Regardless of a mother’s best efforts, sibling rivalries often sprout early and grow through the years, rapidly, it appears, during the teen years and times of  perceived disparities in discipline. As mothers, we are sucked into the turbulent vortex with an assault to our (sometimes fragile) maternal identities by those we love most, our children. In anger and/or disappointment, our little darlings lob the ultimate verbal bomb, “________ is your favorite. You love him/her more than me!” It finds our hearts with stealth accuracy. It is the nuclear weapon in a child’s arsenal. It is an indefensible accusation, akin to asking a husband,”When did you stop beating your wife?”And really, how does one argue the logic (or lack thereof) of a child when you are so tired you could sleep standing up? The war was lost before the battle began.

Truth is, when the child to mother ratio exceeds 1:1, problems are bound to arise. The power struggle for attention seems to take root upon the conception of baby number 2 and grows more antagonistic as a pregnant lap shrinks.  Though my mom tried, really tried, to give us each our own little sliver of herself, at 9:1 odds, she was plain outnumbered and, aside from cloning herself, didn’t stand a chance at winning the tender ego-driven “Who do you love more?” battle. But, she never stopped trying and she generously shared with me the wisdom of her experience.

With the arrival of my second, she saw the winds of change swirling around me. Shortly after I came home from the hospital she arrived with a box of gifts. Inside, cached among the little outfits and blankets, was a children’s book. “Not today, not tomorrow, but one day this will come up,” she assured me. (Little did I know just how right she would be.) As she held her newest granddaughter, and with my first-born tucked snuggly by my side, I flipped through the pages of I Love You the Purplest by Barbara M. Joosse.  

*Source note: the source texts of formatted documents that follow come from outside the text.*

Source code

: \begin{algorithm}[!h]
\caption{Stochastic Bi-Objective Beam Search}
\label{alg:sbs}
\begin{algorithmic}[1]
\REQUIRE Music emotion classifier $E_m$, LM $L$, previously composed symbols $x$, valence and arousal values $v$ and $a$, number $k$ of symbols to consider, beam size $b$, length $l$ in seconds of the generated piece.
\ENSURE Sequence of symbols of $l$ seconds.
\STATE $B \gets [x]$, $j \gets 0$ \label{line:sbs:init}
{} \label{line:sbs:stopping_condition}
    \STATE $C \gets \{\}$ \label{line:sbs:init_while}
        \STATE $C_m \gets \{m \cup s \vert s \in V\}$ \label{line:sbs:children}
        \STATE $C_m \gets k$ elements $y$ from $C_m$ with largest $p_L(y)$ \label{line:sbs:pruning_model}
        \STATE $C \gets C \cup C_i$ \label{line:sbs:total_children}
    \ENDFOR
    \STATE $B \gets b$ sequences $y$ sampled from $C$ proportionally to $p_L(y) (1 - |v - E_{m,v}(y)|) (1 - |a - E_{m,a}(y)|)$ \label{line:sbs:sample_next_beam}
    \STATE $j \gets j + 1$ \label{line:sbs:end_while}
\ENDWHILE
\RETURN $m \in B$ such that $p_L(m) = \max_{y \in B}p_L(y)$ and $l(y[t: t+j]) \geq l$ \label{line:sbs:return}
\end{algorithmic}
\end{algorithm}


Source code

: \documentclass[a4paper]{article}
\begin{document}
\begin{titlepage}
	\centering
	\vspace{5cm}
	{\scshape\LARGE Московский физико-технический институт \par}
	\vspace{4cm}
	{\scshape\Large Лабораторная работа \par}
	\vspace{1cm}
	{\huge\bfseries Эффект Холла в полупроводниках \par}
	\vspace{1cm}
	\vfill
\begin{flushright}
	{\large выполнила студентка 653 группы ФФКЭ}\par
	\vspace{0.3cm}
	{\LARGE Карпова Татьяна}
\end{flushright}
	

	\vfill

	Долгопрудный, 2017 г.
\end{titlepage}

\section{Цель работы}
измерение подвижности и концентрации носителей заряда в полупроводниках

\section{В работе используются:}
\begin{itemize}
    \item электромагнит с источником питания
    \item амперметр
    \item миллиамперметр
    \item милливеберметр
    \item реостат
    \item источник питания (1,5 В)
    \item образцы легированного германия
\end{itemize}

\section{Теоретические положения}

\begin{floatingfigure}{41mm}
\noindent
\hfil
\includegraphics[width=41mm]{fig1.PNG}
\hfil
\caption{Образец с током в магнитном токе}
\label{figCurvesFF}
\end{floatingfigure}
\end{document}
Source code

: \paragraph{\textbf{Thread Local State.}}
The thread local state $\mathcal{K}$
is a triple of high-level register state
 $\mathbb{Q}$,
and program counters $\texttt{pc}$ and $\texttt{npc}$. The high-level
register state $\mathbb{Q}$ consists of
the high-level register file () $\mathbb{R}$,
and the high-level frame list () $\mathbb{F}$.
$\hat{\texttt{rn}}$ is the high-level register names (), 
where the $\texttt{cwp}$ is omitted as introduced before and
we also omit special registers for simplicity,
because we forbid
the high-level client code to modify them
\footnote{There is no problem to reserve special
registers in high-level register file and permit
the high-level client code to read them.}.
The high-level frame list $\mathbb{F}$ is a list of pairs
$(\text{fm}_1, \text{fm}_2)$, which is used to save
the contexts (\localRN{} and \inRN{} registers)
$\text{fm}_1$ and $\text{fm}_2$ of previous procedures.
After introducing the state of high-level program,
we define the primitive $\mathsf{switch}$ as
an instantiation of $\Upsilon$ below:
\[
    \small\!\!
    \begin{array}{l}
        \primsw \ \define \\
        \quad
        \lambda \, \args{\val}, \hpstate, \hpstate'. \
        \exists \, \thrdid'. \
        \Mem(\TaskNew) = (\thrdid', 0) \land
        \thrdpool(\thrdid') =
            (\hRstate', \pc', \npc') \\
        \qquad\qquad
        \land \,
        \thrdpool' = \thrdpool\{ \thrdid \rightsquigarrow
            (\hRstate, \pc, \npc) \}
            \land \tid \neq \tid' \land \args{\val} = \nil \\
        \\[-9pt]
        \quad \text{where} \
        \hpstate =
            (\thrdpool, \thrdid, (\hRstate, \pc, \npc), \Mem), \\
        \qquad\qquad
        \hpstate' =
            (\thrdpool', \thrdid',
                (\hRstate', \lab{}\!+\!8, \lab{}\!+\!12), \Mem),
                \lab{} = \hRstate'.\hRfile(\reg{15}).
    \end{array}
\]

That day, I became privy to a mother’s secret; as mothers we don’t, and really can’t, possibly love our children “the same”; they are not the same people. This does not mean that we don’t love them equally, of course we do, or try to, but if we are to see them as individuals, we can’t possibly love them the same. 

In her book, Joosse’s story begins with two brothers hunting for fishing worms. One asks, “Mama, who has the most worms?” and the other asks, “Mama, who is the best rower?” The story continues as  “Mama” negotiates her way through the delicate maze of comparison questions during a day of fishing. All the while, “Mama” never chooses one as the best ______, giving both boys equal, but different praise; “Max, your can is full of the liveliest worms. And Julian, your can has the juiciest.” 

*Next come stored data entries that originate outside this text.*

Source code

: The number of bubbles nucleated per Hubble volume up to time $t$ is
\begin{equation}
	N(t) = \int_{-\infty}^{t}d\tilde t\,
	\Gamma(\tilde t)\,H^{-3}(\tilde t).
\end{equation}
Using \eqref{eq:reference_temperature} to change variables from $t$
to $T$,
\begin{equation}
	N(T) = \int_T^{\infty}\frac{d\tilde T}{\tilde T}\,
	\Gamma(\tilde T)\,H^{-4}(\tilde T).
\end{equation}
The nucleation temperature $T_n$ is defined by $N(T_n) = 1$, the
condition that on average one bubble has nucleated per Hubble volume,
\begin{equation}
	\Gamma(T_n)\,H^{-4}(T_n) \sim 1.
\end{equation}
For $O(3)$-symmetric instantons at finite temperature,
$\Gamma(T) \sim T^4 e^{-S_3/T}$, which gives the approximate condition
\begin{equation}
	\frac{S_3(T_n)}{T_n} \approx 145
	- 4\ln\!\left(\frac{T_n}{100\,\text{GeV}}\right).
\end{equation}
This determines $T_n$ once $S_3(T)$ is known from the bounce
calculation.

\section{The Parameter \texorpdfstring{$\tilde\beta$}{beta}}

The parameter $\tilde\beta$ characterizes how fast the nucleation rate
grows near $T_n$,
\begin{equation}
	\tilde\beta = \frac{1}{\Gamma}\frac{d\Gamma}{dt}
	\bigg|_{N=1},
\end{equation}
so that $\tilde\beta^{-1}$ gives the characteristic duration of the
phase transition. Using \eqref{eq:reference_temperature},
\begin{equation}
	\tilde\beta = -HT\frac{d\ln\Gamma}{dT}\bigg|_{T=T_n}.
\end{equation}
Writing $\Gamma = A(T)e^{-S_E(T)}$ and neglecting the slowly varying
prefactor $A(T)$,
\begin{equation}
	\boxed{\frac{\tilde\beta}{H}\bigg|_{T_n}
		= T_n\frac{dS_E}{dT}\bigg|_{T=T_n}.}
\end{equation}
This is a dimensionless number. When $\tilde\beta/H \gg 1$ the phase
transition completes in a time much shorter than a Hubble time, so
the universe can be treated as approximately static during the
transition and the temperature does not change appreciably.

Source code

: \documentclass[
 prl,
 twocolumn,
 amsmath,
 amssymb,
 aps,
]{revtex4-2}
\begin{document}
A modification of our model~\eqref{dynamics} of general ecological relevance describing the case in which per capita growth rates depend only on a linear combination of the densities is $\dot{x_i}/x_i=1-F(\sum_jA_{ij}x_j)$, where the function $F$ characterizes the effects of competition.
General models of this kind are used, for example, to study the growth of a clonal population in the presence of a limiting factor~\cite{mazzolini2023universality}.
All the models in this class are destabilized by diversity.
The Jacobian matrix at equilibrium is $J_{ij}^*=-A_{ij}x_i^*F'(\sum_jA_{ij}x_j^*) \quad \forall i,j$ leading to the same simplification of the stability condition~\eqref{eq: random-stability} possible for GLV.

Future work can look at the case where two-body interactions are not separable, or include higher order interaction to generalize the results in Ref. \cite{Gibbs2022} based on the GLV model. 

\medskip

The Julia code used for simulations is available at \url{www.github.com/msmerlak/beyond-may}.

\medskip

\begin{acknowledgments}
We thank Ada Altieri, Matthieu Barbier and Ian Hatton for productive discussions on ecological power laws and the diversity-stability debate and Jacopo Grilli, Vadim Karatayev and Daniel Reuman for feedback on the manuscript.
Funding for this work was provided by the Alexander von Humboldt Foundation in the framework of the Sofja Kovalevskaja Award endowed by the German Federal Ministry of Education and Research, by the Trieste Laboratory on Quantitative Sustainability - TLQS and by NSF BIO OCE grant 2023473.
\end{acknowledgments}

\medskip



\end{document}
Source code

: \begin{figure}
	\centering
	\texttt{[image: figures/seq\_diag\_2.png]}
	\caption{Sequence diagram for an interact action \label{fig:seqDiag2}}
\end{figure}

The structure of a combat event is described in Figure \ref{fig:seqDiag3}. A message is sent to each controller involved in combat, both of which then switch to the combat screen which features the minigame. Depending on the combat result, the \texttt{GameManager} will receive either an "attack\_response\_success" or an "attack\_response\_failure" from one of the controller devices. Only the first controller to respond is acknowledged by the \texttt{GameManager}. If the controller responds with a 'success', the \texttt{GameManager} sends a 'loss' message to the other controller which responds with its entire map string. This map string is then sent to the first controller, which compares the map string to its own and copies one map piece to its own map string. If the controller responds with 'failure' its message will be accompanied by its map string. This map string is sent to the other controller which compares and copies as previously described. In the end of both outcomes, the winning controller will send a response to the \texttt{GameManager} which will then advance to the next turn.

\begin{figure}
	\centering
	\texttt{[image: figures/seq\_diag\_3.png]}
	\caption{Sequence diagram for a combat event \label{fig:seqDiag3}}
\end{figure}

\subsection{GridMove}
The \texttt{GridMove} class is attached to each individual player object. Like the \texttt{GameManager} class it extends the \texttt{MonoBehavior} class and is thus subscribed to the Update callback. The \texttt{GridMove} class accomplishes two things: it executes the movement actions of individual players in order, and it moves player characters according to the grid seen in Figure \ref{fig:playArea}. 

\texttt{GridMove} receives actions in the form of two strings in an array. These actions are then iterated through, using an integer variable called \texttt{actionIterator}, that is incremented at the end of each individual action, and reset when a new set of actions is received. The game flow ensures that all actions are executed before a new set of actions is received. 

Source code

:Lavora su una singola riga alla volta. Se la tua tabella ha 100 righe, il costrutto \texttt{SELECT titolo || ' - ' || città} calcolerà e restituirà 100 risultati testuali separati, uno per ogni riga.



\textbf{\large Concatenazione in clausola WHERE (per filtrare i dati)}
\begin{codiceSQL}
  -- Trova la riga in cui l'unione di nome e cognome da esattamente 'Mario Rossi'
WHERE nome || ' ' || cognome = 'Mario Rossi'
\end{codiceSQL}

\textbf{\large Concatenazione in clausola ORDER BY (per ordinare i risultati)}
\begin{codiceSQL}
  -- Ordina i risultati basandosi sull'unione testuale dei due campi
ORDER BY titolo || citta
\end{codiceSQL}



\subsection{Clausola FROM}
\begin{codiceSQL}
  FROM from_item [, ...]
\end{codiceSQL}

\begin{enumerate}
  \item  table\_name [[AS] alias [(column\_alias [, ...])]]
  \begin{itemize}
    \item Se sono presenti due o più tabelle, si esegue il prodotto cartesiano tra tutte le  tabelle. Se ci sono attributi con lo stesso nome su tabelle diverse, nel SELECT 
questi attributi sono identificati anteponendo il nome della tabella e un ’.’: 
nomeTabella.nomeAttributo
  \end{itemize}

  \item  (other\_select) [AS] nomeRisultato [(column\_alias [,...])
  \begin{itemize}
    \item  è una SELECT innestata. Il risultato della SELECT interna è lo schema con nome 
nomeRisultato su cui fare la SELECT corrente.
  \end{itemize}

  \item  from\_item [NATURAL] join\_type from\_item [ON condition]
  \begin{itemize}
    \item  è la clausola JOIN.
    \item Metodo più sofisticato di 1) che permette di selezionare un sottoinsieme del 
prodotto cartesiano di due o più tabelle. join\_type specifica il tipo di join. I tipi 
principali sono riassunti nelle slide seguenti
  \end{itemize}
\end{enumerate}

That evening, as “Mama” tucks her boys into bed, Julian whispers, “Who do you love the best?” “Mama” gently answers she loves Julian “the bluest,” the color of a dragonfly, the deepest part of a cave, the mist of a mountain, the hush of a whisper. To the same question, she tells Max she loves him “the reddest,” the color of the sky at dusk, the color of a campfire, a wide open hug, and the thunder of a shout. Together, the reader learns, she loves both her boys the “purplest.” Equal, but different, each bringing something unique and special to the mama’s heart.

For several years, my girls loved hearing this story, especially when read with their names inserted.  Truthfully though, like my mother, I doubt I will ever really win the “you love her more” battle.  My teens caution, “You can’t win because it’s like boxing a ghost when you’re fighting against feelings.” Nonetheless, I tell them everyday that I love them, hoping they see my love for them is equal, but unique, just as they are. Conceivably because they are teens, that message is often lost. Perhaps someday, when they have children of their own, they will come to understand their mama’s love, just as I did.